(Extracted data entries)
---------------

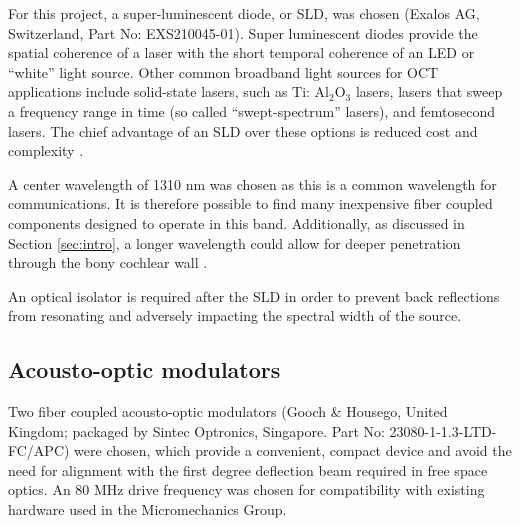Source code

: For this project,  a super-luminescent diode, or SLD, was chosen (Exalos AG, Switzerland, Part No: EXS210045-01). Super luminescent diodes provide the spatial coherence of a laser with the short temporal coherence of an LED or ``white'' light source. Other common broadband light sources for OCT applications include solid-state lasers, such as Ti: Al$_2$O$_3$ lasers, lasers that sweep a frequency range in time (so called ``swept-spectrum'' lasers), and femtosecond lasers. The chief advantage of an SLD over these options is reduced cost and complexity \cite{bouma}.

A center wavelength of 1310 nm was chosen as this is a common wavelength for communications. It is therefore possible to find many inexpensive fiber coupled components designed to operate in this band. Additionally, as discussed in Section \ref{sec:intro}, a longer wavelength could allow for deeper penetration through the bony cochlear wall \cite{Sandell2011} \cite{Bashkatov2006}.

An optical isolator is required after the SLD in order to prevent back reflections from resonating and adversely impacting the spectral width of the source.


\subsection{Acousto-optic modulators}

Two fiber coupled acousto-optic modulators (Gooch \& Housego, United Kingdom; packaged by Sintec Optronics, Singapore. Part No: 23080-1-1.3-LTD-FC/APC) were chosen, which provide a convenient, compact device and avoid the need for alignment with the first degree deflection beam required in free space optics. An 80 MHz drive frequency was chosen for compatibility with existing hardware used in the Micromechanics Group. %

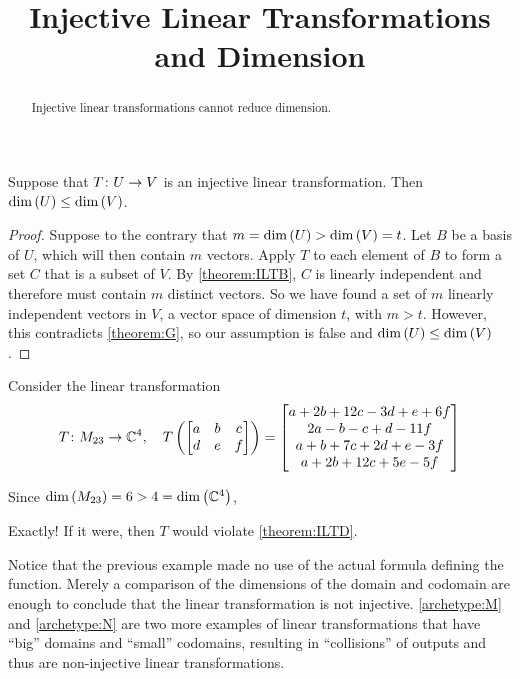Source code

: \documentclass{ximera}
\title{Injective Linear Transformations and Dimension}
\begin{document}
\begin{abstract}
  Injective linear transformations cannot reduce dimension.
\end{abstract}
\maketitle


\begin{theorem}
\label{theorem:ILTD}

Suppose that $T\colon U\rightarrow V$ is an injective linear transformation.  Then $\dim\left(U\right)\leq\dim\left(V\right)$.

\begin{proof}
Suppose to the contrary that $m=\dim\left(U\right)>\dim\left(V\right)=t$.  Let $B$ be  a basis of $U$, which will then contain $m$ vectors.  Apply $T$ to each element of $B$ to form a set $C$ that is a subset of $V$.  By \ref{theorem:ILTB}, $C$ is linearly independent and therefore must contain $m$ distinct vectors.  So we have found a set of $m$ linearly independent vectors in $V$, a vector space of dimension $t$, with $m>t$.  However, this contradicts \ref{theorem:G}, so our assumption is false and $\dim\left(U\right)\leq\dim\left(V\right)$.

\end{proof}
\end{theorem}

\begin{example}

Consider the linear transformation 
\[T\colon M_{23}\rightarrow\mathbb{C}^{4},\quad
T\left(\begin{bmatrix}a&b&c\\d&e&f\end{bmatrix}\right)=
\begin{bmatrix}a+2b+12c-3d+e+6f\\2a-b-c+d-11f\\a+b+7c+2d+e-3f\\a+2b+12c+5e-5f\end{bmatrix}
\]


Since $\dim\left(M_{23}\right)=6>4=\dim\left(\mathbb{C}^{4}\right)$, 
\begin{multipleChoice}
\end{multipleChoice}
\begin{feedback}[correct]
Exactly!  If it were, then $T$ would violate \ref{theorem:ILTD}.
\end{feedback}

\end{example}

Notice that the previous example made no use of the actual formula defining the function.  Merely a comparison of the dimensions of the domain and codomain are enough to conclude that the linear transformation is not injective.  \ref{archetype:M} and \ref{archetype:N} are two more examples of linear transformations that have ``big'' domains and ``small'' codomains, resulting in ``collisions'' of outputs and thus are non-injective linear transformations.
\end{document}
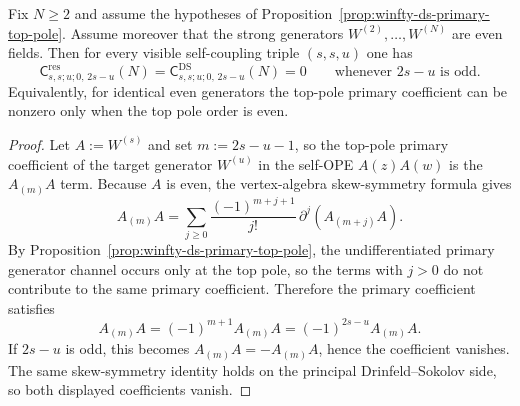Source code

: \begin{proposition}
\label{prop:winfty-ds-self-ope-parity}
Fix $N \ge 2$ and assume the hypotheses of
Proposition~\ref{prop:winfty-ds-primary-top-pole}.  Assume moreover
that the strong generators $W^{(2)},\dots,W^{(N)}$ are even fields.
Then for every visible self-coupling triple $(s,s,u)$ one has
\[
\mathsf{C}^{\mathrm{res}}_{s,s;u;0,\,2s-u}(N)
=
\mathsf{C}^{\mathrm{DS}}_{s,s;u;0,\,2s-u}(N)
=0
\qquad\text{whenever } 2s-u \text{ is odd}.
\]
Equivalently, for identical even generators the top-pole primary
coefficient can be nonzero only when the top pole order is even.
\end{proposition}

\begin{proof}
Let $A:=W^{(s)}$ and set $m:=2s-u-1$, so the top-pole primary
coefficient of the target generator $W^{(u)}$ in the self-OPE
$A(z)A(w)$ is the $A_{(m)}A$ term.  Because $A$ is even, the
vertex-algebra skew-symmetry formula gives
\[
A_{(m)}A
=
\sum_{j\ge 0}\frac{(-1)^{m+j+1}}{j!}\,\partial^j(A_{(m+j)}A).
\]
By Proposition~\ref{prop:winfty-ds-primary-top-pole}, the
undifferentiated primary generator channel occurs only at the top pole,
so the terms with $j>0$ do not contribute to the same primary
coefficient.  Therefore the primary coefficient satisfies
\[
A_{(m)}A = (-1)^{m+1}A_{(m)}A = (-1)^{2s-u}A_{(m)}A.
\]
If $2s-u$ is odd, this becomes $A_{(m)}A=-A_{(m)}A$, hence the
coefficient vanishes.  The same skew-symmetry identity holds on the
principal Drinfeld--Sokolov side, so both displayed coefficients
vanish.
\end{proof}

---------------

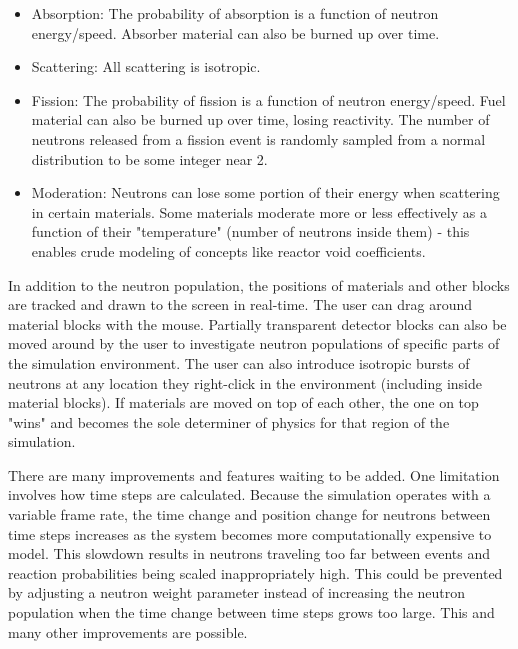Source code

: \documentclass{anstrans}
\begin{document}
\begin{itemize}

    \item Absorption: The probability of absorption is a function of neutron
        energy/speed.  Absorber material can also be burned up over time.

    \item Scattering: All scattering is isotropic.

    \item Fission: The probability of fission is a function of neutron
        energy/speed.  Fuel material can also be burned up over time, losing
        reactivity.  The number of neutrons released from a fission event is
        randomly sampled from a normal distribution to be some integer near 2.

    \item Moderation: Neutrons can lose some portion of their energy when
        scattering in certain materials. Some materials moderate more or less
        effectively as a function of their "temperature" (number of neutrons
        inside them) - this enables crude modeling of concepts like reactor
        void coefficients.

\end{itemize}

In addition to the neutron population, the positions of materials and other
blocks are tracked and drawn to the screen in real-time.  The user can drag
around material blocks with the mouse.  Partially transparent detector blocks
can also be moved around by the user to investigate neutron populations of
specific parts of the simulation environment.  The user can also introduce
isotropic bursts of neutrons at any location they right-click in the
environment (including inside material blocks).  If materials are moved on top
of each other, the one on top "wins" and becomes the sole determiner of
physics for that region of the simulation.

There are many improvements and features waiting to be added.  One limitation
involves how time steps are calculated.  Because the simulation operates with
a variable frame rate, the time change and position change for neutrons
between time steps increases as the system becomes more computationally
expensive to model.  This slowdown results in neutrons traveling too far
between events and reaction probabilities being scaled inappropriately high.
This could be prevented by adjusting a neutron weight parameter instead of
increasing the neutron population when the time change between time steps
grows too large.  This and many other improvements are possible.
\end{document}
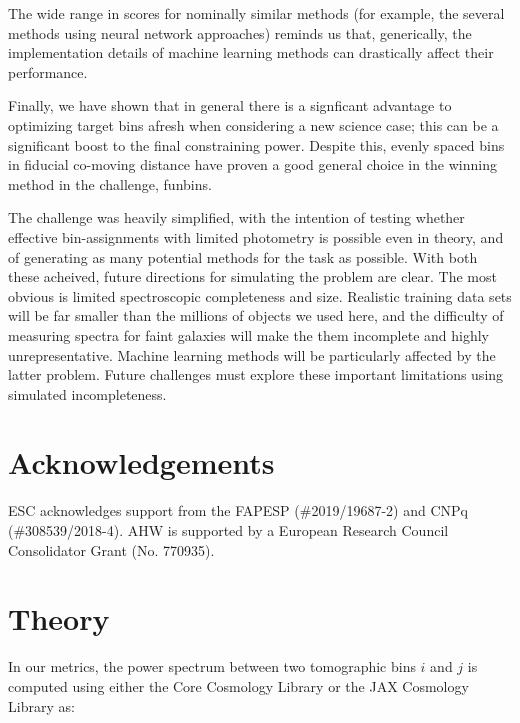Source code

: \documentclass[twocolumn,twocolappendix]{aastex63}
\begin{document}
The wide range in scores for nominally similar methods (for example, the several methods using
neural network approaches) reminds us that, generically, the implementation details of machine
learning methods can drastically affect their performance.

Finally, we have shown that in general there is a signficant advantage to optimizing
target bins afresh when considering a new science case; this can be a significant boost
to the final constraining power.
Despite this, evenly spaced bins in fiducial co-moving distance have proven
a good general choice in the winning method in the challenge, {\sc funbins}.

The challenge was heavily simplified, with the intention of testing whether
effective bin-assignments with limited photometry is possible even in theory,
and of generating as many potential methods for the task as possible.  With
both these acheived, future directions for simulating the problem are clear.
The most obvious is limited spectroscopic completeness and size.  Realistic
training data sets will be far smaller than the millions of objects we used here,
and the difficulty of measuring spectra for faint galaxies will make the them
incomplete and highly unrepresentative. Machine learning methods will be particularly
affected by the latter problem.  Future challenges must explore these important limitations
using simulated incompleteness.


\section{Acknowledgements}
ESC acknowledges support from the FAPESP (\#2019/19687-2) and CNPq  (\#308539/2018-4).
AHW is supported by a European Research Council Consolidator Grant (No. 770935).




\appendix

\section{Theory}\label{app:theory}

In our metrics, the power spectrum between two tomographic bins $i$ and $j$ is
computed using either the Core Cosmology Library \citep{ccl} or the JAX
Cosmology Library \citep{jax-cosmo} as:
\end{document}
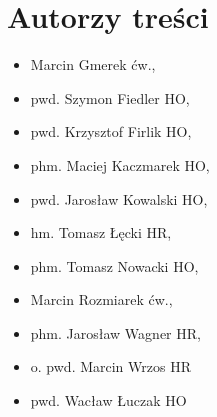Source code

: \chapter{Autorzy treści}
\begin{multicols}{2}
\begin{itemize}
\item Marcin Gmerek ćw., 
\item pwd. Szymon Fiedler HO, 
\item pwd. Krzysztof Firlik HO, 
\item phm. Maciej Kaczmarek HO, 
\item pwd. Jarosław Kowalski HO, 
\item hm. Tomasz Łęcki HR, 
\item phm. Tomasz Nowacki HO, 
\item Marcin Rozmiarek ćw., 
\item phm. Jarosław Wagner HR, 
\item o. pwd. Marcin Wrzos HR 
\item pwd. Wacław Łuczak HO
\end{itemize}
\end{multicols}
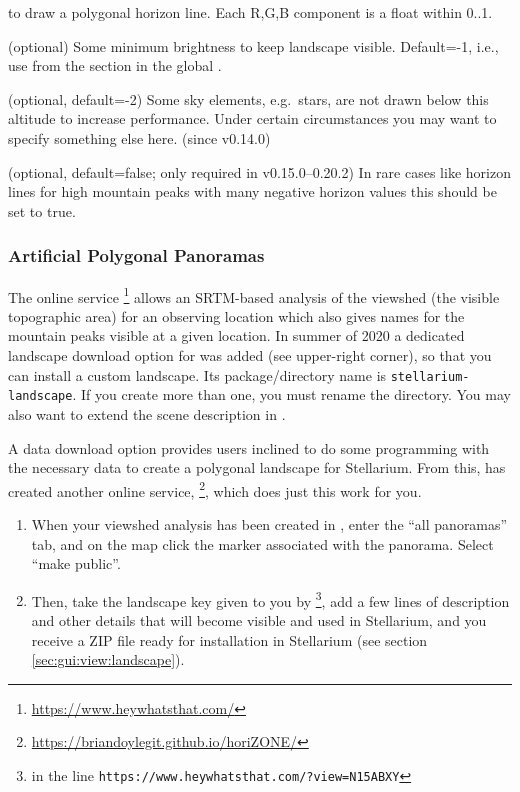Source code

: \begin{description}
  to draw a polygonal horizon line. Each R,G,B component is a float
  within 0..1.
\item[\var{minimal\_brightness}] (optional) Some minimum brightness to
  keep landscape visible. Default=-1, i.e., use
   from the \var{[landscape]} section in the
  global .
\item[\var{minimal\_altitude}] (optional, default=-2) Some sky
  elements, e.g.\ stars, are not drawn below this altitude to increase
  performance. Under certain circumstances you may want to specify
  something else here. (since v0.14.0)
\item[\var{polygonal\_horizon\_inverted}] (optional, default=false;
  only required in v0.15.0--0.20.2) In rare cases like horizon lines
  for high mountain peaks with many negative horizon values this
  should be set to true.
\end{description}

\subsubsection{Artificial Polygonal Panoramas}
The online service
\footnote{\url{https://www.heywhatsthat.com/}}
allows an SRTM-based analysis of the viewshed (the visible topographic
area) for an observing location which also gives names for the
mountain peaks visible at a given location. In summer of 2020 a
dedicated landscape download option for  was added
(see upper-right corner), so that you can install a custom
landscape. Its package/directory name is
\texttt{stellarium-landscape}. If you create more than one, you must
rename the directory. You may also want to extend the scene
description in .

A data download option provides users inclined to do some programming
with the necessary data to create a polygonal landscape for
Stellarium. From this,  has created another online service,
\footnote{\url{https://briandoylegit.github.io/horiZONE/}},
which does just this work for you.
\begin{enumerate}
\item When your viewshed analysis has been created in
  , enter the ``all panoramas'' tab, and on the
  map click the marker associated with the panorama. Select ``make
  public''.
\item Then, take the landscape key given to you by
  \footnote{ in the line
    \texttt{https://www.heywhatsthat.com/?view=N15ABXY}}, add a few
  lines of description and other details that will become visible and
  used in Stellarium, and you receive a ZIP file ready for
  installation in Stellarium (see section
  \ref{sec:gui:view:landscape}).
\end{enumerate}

---------------

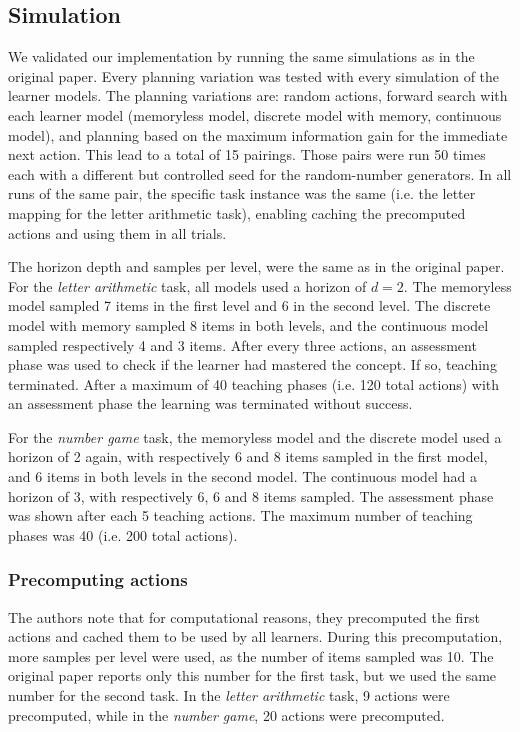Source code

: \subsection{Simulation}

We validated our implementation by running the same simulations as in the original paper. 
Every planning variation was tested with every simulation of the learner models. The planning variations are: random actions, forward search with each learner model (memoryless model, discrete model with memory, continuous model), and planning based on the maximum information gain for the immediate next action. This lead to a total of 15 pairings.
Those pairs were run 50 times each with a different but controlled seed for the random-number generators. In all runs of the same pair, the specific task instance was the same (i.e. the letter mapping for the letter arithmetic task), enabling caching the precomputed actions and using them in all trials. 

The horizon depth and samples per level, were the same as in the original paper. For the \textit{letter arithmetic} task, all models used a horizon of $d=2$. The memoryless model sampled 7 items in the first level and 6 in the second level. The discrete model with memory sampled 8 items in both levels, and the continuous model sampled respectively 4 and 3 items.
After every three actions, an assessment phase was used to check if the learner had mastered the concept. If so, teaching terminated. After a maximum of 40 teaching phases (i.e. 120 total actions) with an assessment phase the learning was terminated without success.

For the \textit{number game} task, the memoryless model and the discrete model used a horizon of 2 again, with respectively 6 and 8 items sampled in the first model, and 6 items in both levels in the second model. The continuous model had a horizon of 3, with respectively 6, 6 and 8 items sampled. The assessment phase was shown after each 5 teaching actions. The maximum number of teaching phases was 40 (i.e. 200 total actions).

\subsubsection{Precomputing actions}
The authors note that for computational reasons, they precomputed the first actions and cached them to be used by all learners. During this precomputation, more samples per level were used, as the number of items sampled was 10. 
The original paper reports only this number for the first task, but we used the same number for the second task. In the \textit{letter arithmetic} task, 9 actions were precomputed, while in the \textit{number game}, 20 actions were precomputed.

---------------

What is needed:
Look above for every line with the word "feedback" and copy it.

Solution to the problem:
\begin{feedback}[correct]
\end{feedback}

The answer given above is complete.